Key Laboratory of Oil and Gas Equipment, Ministry of Education, Southwest Petroleum University, Chengdu 610500, China.
School of Mechatronic Engineering, Southwest Petroleum University, Chengdu 610500, China.
Comput Intell Neurosci. 2019 Jan 13;2019:1860921. doi: 10.1155/2019/1860921. eCollection 2019.

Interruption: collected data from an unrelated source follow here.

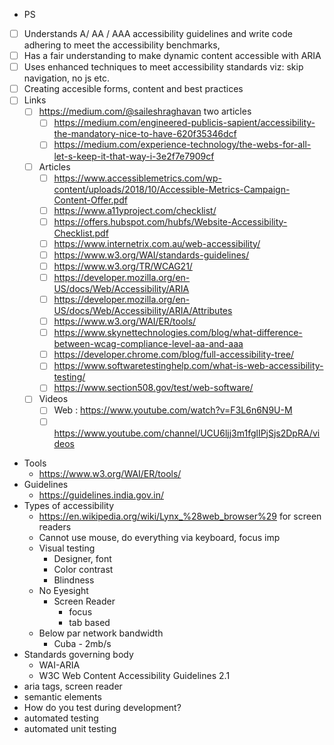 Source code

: - PS 
- [ ] Understands A/ AA / AAA accessibility guidelines and write code adhering to meet the accessibility benchmarks,
- [ ] Has a fair understanding to make dynamic content accessible with ARIA
- [ ] Uses enhanced techniques to meet accessibility standards viz: skip navigation, no js etc.
- [ ] Creating accesible forms, content and best practices
- [ ] Links
	- [ ] https://medium.com/@saileshraghavan two articles
		- [ ] https://medium.com/engineered-publicis-sapient/accessibility-the-mandatory-nice-to-have-620f35346dcf
		- [ ] https://medium.com/experience-technology/the-webs-for-all-let-s-keep-it-that-way-i-3e2f7e7909cf
	- [ ] Articles
		- [ ] https://www.accessiblemetrics.com/wp-content/uploads/2018/10/Accessible-Metrics-Campaign-Content-Offer.pdf
		- [ ] https://www.a11yproject.com/checklist/
		- [ ] https://offers.hubspot.com/hubfs/Website-Accessibility-Checklist.pdf
		- [ ] https://www.internetrix.com.au/web-accessibility/
		- [ ] https://www.w3.org/WAI/standards-guidelines/
		- [ ] https://www.w3.org/TR/WCAG21/
		- [ ] https://developer.mozilla.org/en-US/docs/Web/Accessibility/ARIA
		- [ ] https://developer.mozilla.org/en-US/docs/Web/Accessibility/ARIA/Attributes
		- [ ] https://www.w3.org/WAI/ER/tools/
		- [ ] https://www.skynettechnologies.com/blog/what-difference-between-wcag-compliance-level-aa-and-aaa
		- [ ] https://developer.chrome.com/blog/full-accessibility-tree/
		- [ ] https://www.softwaretestinghelp.com/what-is-web-accessibility-testing/
		- [ ] https://www.section508.gov/test/web-software/
	- [ ] Videos
		- [ ] Web : https://www.youtube.com/watch?v=F3L6n6N9U-M
		- [ ] https://www.youtube.com/channel/UCU6ljj3m1fglIPjSjs2DpRA/videos
- Tools
	- https://www.w3.org/WAI/ER/tools/
- Guidelines 
	- https://guidelines.india.gov.in/
- Types of accessibility
	- https://en.wikipedia.org/wiki/Lynx_%28web_browser%29 for screen readers
	- Cannot use mouse, do everything via keyboard, focus imp
	- Visual testing
		- Designer, font
		- Color contrast
		- Blindness
	- No Eyesight
		- Screen Reader
			- focus
			- tab based
	- Below par network bandwidth
		- Cuba - 2mb/s
-	Standards governing body
	- WAI-ARIA
	- W3C Web Content Accessibility Guidelines 2.1
-	aria tags, screen reader
-	semantic elements
-	How do you test during development?
-	automated testing
-	automated unit testing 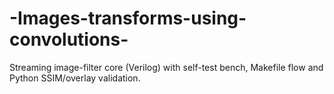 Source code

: # -Ιmages-transforms-using-convolutions-
Streaming image-filter core (Verilog) with self-test bench, Makefile flow and Python SSIM/overlay validation.
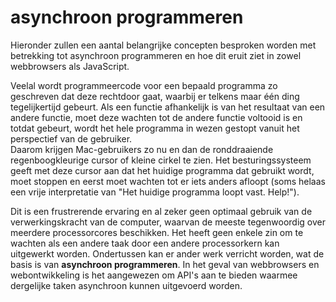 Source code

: # asynchroon programmeren

Hieronder zullen een aantal belangrijke concepten besproken worden met betrekking tot asynchroon programmeren en hoe dit eruit ziet in zowel webbrowsers als JavaScript.

Veelal wordt programmeercode voor een bepaald programma zo geschreven dat deze rechtdoor gaat, waarbij er telkens maar één ding tegelijkertijd gebeurt. Als een functie afhankelijk is van het resultaat van een andere functie, moet deze wachten tot de andere functie voltooid is en totdat gebeurt, wordt het hele programma in wezen gestopt vanuit het perspectief van de gebruiker.  
Daarom krijgen Mac-gebruikers zo nu en dan de ronddraaiende regenboogkleurige cursor of kleine cirkel te zien. Het besturingssysteem geeft met deze cursor aan dat het huidige programma dat gebruikt wordt, moet stoppen en eerst moet wachten tot er iets anders afloopt \(soms helaas een vrije interpretatie van "Het huidige programma loopt vast. Help!"\).

Dit is een frustrerende ervaring en al zeker geen optimaal gebruik van de verwerkingskracht van de computer, waarvan de meeste tegenwoordig over meerdere processorcores beschikken. Het heeft geen enkele zin om te wachten als een andere taak door een andere processorkern kan uitgewerkt worden. Ondertussen kan er ander werk verricht worden, wat de basis is van **asynchroon programmeren**. In het geval van webbrowsers en  webontwikkeling is het aangewezen om API's aan te bieden waarmee dergelijke taken asynchroon kunnen uitgevoerd worden.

In order to design a cultural and creative product that matched the target image, this paper proposed to use EEG, interactive genetic algorithm (IGA), and back propagation neural network (BPNN) to analyze the users' image preferences. Firstly, the pictures of cultural elements were grouped according to the pleasantness value and emotional state by PAD emotion scale, and the brain waves induced by the pictures of cultural elements with different pleasure degree were recorded by electroencephalograph. Then, the preference of cultural elements was obtained according to the theory of frontal alpha asymmetry. Secondly, the semantic difference method was used to carry out questionnaire survey to users, and the factor analysis method was used to statistically analyze the survey results to extract the perceptual image semantics of users for cultural and creative products. Thirdly, an interactive evolutionary design system based on IGA and BPNN was constructed. According to the cultural elements preferred by users, the designer designed the initial set of morphological characteristics, and the fitness value was determined according to the degree of user preference for the image semantics. Meanwhile, in order to reduce the fatigue caused by users' interaction evaluation, BPNN was introduced to simulate artificial evaluation. Finally, the proposed method was verified by the practice of flavoring bottle design. User preference requirement could be used as feedback information to help designers understand users' design emotional need and generate design schemes that satisfied the users' perceptual image.
为了设计符合目标形象的文化创意产品,本文提出采用脑电图(EEG)、交互式遗传算法(IGA)和反向传播神经网络(BPNN)分析用户的形象偏好。首先,通过 PAD 情绪量表将文化元素的图片按愉悦值和情绪状态进行分组,并用电极记录不同愉悦度的文化元素图片所引起的脑电波。然后,根据额α不对称理论得出文化元素的偏好。其次,采用语义差异法对用户进行问卷调查,并采用因子分析法对调查结果进行统计分析,提取用户对文化创意产品的感性形象语义。第三,构建基于 IGA 和 BPNN 的交互式进化设计系统。根据用户偏爱的文化元素,设计师设计初始形态特征集,并根据用户对形象语义的偏好程度确定适应度值。同时,为了减少用户交互评价带来的疲劳,引入 BPNN 模拟人工评价。最后,通过调味瓶设计实践验证了该方法。用户的偏好需求可以作为反馈信息,帮助设计师了解用户的设计情感需求,并生成满足用户感性形象的设计方案。